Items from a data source
::::::::

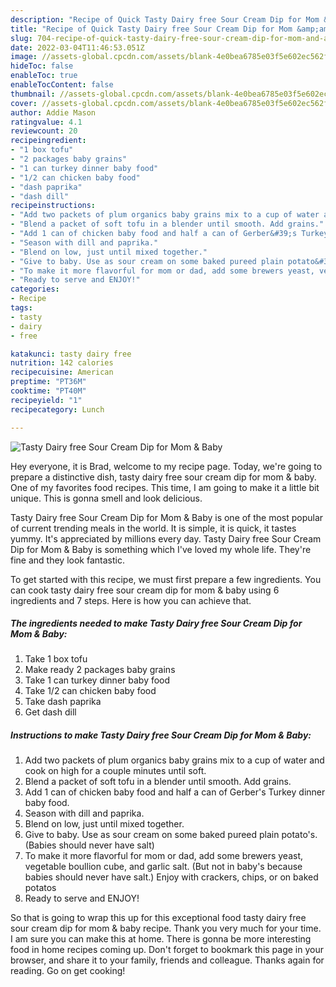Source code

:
 ```yaml
---
description: "Recipe of Quick Tasty Dairy free Sour Cream Dip for Mom &amp;amp; Baby"
title: "Recipe of Quick Tasty Dairy free Sour Cream Dip for Mom &amp;amp; Baby"
slug: 704-recipe-of-quick-tasty-dairy-free-sour-cream-dip-for-mom-and-amp-baby
date: 2022-03-04T11:46:53.051Z
image: //assets-global.cpcdn.com/assets/blank-4e0bea6785e03f5e602ec562f230caae08da540cada707380b4fe1bbebba43da.png
hideToc: false
enableToc: true
enableTocContent: false
thumbnail: //assets-global.cpcdn.com/assets/blank-4e0bea6785e03f5e602ec562f230caae08da540cada707380b4fe1bbebba43da.png
cover: //assets-global.cpcdn.com/assets/blank-4e0bea6785e03f5e602ec562f230caae08da540cada707380b4fe1bbebba43da.png
author: Addie Mason
ratingvalue: 4.1
reviewcount: 20
recipeingredient:
- "1 box tofu"
- "2 packages baby grains"
- "1 can turkey dinner baby food"
- "1/2 can chicken baby food"
- "dash paprika"
- "dash dill"
recipeinstructions:
- "Add two packets of plum organics baby grains mix to a cup of water and cook on high for a couple minutes until soft."
- "Blend a packet of soft tofu in a blender until smooth. Add grains."
- "Add 1 can of chicken baby food and half a can of Gerber&#39;s Turkey dinner baby food."
- "Season with dill and paprika."
- "Blend on low, just until mixed together."
- "Give to baby. Use as sour cream on some baked pureed plain potato&#39;s. (Babies should never have salt)"
- "To make it more flavorful for mom or dad, add some brewers yeast, vegetable boullion cube, and garlic salt. (But not in baby&#39;s because babies should never have salt.) Enjoy with crackers, chips, or on baked potatos"
- "Ready to serve and ENJOY!"
categories:
- Recipe
tags:
- tasty
- dairy
- free

katakunci: tasty dairy free 
nutrition: 142 calories
recipecuisine: American
preptime: "PT36M"
cooktime: "PT40M"
recipeyield: "1"
recipecategory: Lunch

---
```



![Tasty Dairy free Sour Cream Dip for Mom &amp; Baby](//assets-global.cpcdn.com/assets/blank-4e0bea6785e03f5e602ec562f230caae08da540cada707380b4fe1bbebba43da.png)

Hey everyone, it is Brad, welcome to my recipe page. Today, we're going to prepare a distinctive dish, tasty dairy free sour cream dip for mom &amp; baby. One of my favorites food recipes. This time, I am going to make it a little bit unique. This is gonna smell and look delicious.

Tasty Dairy free Sour Cream Dip for Mom &amp; Baby is one of the most popular of current trending meals in the world. It is simple, it is quick, it tastes yummy. It's appreciated by millions every day. Tasty Dairy free Sour Cream Dip for Mom &amp; Baby is something which I've loved my whole life. They're fine and they look fantastic.




To get started with this recipe, we must first prepare a few ingredients. You can cook tasty dairy free sour cream dip for mom &amp; baby using 6 ingredients and 7 steps. Here is how you can achieve that.

<!--inarticleads1-->

##### The ingredients needed to make Tasty Dairy free Sour Cream Dip for Mom &amp; Baby:

1. Take 1 box tofu
1. Make ready 2 packages baby grains
1. Take 1 can turkey dinner baby food
1. Take 1/2 can chicken baby food
1. Take dash paprika
1. Get dash dill




<!--inarticleads2-->

##### Instructions to make Tasty Dairy free Sour Cream Dip for Mom &amp; Baby:

1. Add two packets of plum organics baby grains mix to a cup of water and cook on high for a couple minutes until soft.
1. Blend a packet of soft tofu in a blender until smooth. Add grains.
1. Add 1 can of chicken baby food and half a can of Gerber&#39;s Turkey dinner baby food.
1. Season with dill and paprika.
1. Blend on low, just until mixed together.
1. Give to baby. Use as sour cream on some baked pureed plain potato&#39;s. (Babies should never have salt)
1. To make it more flavorful for mom or dad, add some brewers yeast, vegetable boullion cube, and garlic salt. (But not in baby&#39;s because babies should never have salt.) Enjoy with crackers, chips, or on baked potatos
1. Ready to serve and ENJOY!



So that is going to wrap this up for this exceptional food tasty dairy free sour cream dip for mom &amp; baby recipe. Thank you very much for your time. I am sure you can make this at home. There is gonna be more interesting food in home recipes coming up. Don't forget to bookmark this page in your browser, and share it to your family, friends and colleague. Thanks again for reading. Go on get cooking!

::::::::

Exercise brief:
All lines from the one with "1. Give to baby." through the end of the data must be repeated exactly, and nothing else may be repeated.

Reply:
1. Give to baby. Use as sour cream on some baked pureed plain potato&#39;s. (Babies should never have salt)
1. To make it more flavorful for mom or dad, add some brewers yeast, vegetable boullion cube, and garlic salt. (But not in baby&#39;s because babies should never have salt.) Enjoy with crackers, chips, or on baked potatos
1. Ready to serve and ENJOY!



So that is going to wrap this up for this exceptional food tasty dairy free sour cream dip for mom &amp; baby recipe. Thank you very much for your time. I am sure you can make this at home. There is gonna be more interesting food in home recipes coming up. Don't forget to bookmark this page in your browser, and share it to your family, friends and colleague. Thanks again for reading. Go on get cooking!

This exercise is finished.